285-10 Need Help To Understand Below Code

Screen Link: https://app.dataquest.io/m/285/frequency-distributions/10/readability-for-grouped-frequency-tables

Code: gr_freq_table_10 = pd.Series([0 for _ in range(10)], index = intervals)

What I expected to happen: The first class interval starts at 0 (not included).

Need explanation of this code. How does it ensure that 0 is not included in the first class interval.

The inclusion/exclusion of 0 in the first interval isn’t defined in the line of code that you posted. It is defined in the definition of intervals:

intervals = pd.interval_range(start = 0, end = 600, freq = 100)

The function pandas.interval_range returns a list (not a Python list, but a list-like object) of intervals.

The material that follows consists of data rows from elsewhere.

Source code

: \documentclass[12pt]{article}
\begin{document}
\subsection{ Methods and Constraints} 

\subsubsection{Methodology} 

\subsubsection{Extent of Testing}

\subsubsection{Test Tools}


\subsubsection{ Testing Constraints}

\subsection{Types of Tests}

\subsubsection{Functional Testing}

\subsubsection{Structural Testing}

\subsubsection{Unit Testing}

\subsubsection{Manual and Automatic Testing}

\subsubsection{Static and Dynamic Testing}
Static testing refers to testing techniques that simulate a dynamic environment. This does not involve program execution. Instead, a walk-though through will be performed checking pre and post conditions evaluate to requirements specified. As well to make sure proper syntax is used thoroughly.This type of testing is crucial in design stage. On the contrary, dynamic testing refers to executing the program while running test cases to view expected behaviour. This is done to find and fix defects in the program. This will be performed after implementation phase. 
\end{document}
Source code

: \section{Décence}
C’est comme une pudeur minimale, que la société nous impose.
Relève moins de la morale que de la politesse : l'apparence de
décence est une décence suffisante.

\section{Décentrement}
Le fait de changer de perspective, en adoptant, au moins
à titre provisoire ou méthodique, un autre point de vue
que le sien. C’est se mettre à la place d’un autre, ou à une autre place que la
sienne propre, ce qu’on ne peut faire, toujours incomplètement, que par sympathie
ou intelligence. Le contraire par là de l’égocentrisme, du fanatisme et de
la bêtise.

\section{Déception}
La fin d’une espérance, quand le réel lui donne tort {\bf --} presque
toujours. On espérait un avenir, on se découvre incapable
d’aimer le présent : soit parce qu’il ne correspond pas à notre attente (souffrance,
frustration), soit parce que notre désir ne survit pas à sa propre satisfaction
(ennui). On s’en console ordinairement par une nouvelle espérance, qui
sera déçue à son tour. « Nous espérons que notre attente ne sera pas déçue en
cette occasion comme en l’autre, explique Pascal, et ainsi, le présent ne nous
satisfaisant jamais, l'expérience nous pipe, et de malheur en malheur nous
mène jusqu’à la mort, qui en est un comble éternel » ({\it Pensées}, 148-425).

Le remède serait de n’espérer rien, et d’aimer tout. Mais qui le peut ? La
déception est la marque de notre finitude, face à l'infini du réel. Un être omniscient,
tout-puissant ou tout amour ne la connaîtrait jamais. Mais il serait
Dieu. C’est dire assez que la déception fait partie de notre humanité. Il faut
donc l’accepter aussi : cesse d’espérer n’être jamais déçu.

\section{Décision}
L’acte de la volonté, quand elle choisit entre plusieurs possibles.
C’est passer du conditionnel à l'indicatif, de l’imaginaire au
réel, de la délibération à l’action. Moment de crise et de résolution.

Let’s read from the documentation:

Notice that the closed parameter is, by default, right, which means that the intervals are open on the left-end-point and closed on the right-end-point. That’s why 0 (which is the lowest of values in any interval) is not included; it is the left-end-point of the first interval.

I hope this helps.

Got it. Thanks.
But then I need to know what the _ means in the below code. Is it like i in the code
for i in range(10)?

Exactly! The variable name _ is used when you don’t care about the actual variable.

In this example we want to create a list with ten elements all of which are zero. To this end, it doesn’t really matter if we use i or not, both [0 for i in range(10)] and [0 for _ in range(10)] work, because the expression 0 doesn’t use the variable at all.

In these situations, by convention, we usually use _. Technically it is not necessary, it’s just a Python-community’s agreement to use _ when we don’t care about the variable.

1 Like

Thanks for the clarification @Bruno.

1 Like

@Bruno, why do we need to .loc here for the series within the for loop? I thought we could use the shorthand of dropping the .loc for referring to a single item from a series, but I run into an error when I drop it.

for value in points:
for interval in intervals:
    if value in interval:
        new_series**.loc**[interval] += 1
        break

Hey, Alex.

Please ask this in a new post, your question is completely different from the one asked here.